Exercise instructions - Give again the line that contains "P95 Delta &" and every line after it to the end of the records. Keep them exactly as they are and add nothing.

══════════════════════════════

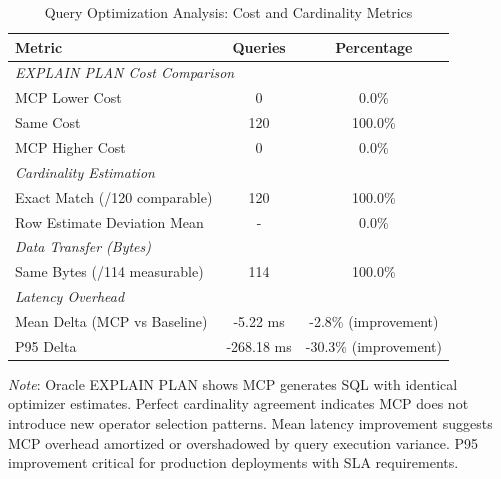 \begin{table}[h]
\centering
\caption{Query Optimization Analysis: Cost and Cardinality Metrics}
\label{tab:optimization_metrics}
\small
\begin{tabular}{lcc}
\toprule
\textbf{Metric} & \textbf{Queries} & \textbf{Percentage} \\
\midrule
\multicolumn{3}{l}{\textit{EXPLAIN PLAN Cost Comparison}} \\
MCP Lower Cost & 0 & 0.0\% \\
Same Cost & 120 & 100.0\% \\
MCP Higher Cost & 0 & 0.0\% \\
\midrule
\multicolumn{3}{l}{\textit{Cardinality Estimation}} \\
Exact Match (/120 comparable) & 120 & 100.0\% \\
Row Estimate Deviation Mean & - & 0.0\% \\
\midrule
\multicolumn{3}{l}{\textit{Data Transfer (Bytes)}} \\
Same Bytes (/114 measurable) & 114 & 100.0\% \\
\midrule
\multicolumn{3}{l}{\textit{Latency Overhead}} \\
Mean Delta (MCP vs Baseline) & -5.22 ms & -2.8\% (improvement) \\
P95 Delta & -268.18 ms & -30.3\% (improvement) \\
\bottomrule
\end{tabular}

\footnotesize
\textit{Note}: Oracle EXPLAIN PLAN shows MCP generates SQL with identical optimizer estimates. Perfect cardinality agreement indicates MCP does not introduce new operator selection patterns. Mean latency improvement suggests MCP overhead amortized or overshadowed by query execution variance. P95 improvement critical for production deployments with SLA requirements.
\end{table}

══════════════════════════════

Output of the exercise -
P95 Delta & -268.18 ms & -30.3\% (improvement) \\
\bottomrule
\end{tabular}

\footnotesize
\textit{Note}: Oracle EXPLAIN PLAN shows MCP generates SQL with identical optimizer estimates. Perfect cardinality agreement indicates MCP does not introduce new operator selection patterns. Mean latency improvement suggests MCP overhead amortized or overshadowed by query execution variance. P95 improvement critical for production deployments with SLA requirements.
\end{table}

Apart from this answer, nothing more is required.